(Stored data entries)
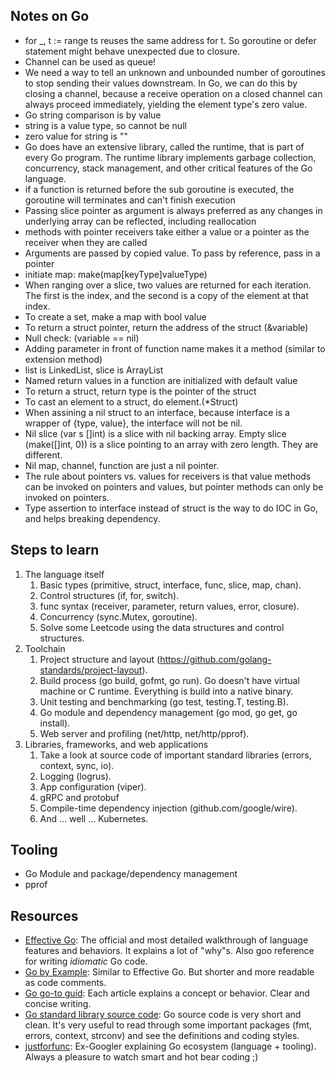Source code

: ## Notes on Go

* for _, t := range ts reuses the same address for t. So goroutine or defer statement might behave unexpected due to closure.
* Channel can be used as queue!
* We need a way to tell an unknown and unbounded number of goroutines to stop sending their values downstream. In Go, we can do this by closing a channel, because a receive operation on a closed channel can always proceed immediately, yielding the element type's zero value.
* Go string comparison is by value
* string is a value type, so cannot be null
* zero value for string is ""
* Go does have an extensive library, called the runtime, that is part of every Go program. The runtime library implements garbage collection, concurrency, stack management, and other critical features of the Go language.
* if a function is returned before the sub goroutine is executed, the goroutine will terminates and can't finish execution
* Passing slice pointer as argument is always preferred as any changes in underlying array can be reflected, including reallocation
* methods with pointer receivers take either a value or a pointer as the receiver when they are called
* Arguments are passed by copied value. To pass by reference, pass in a pointer
* initiate map: make(map[keyType]valueType)
* When ranging over a slice, two values are returned for each iteration. The first is the index, and the second is a copy of the element at that index.
* To create a set, make a map with bool value
* To return a struct pointer, return the address of the struct (&variable)
* Null check: (variable == nil)
* Adding parameter in front of function name makes it a method (similar to extension method)
* list is LinkedList, slice is ArrayList
* Named return values in a function are initialized with default value
* To return a struct, return type is the pointer of the struct
* To cast an element to a struct, do element.(*Struct)
* When assining a nil struct to an interface, because interface is a wrapper of {type, value}, the interface will not be nil.
* Nil slice (var s []int) is a slice with nil backing array. Empty slice (make([]int, 0)) is a slice pointing to an array with zero length. They are different.
* Nil map, channel, function are just a nil pointer.
* The rule about pointers vs. values for receivers is that value methods can be invoked on pointers and values, but pointer methods can only be invoked on pointers.
* Type assertion to interface instead of struct is the way to do IOC in Go, and helps breaking dependency.

## Steps to learn
1. The language itself
   1. Basic types (primitive, struct, interface, func, slice, map, chan).
   1. Control structures (if, for, switch).
   1. func syntax (receiver, parameter, return values, error, closure).
   1. Concurrency (sync.Mutex, goroutine).
   1. Solve some Leetcode using the data structures and control structures.
1. Toolchain
   1. Project structure and layout (https://github.com/golang-standards/project-layout).
   1. Build process (go build, gofmt, go run). Go doesn't have virtual machine or C runtime. Everything is build into a native binary.
   1. Unit testing and benchmarking (go test, testing.T, testing.B).
   1. Go module and dependency management (go mod, go get, go install).
   1. Web server and profiling (net/http, net/http/pprof).
1. Libraries, frameworks, and web applications
   1. Take a look at source code of important standard libraries (errors, context, sync, io).
   1. Logging (logrus).
   1. App configuration (viper).
   1. gRPC and protobuf
   1. Compile-time dependency injection (github.com/google/wire).
   1. And ... well ... Kubernetes.


## Tooling
* Go Module and package/dependency management
* pprof

## Resources
* [Effective Go](https://golang.org/doc/effective_go.html): The official and most detailed walkthrough of language features and behaviors. It explains a lot of "why"s. Also goo reference for writing _idiomatic_ Go code.
* [Go by Example](https://gobyexample.com/): Similar to Effective Go. But shorter and more readable as code comments.
* [Go go-to guid](https://yourbasic.org/golang/): Each article explains a concept or behavior. Clear and concise writing.
* [Go standard library source code](https://github.com/golang/go): Go source code is very short and clean. It's very useful to read through some important packages (fmt, errors, context, strconv) and see the definitions and coding styles.
* [justforfunc](https://www.youtube.com/channel/UC_BzFbxG2za3bp5NRRRXJSw): Ex-Googler explaining Go ecosystem (language + tooling). Always a pleasure to watch smart and hot bear coding ;)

◆ What is expected
Using the data above, print exactly the lines from the line that contains "1. Project structure" through the line that contains "and concise writing.", with both included.

◆ Completed exercise
   1. Project structure and layout (https://github.com/golang-standards/project-layout).
   1. Build process (go build, gofmt, go run). Go doesn't have virtual machine or C runtime. Everything is build into a native binary.
   1. Unit testing and benchmarking (go test, testing.T, testing.B).
   1. Go module and dependency management (go mod, go get, go install).
   1. Web server and profiling (net/http, net/http/pprof).
1. Libraries, frameworks, and web applications
   1. Take a look at source code of important standard libraries (errors, context, sync, io).
   1. Logging (logrus).
   1. App configuration (viper).
   1. gRPC and protobuf
   1. Compile-time dependency injection (github.com/google/wire).
   1. And ... well ... Kubernetes.


## Tooling
* Go Module and package/dependency management
* pprof

## Resources
* [Effective Go](https://golang.org/doc/effective_go.html): The official and most detailed walkthrough of language features and behaviors. It explains a lot of "why"s. Also goo reference for writing _idiomatic_ Go code.
* [Go by Example](https://gobyexample.com/): Similar to Effective Go. But shorter and more readable as code comments.
* [Go go-to guid](https://yourbasic.org/golang/): Each article explains a concept or behavior. Clear and concise writing.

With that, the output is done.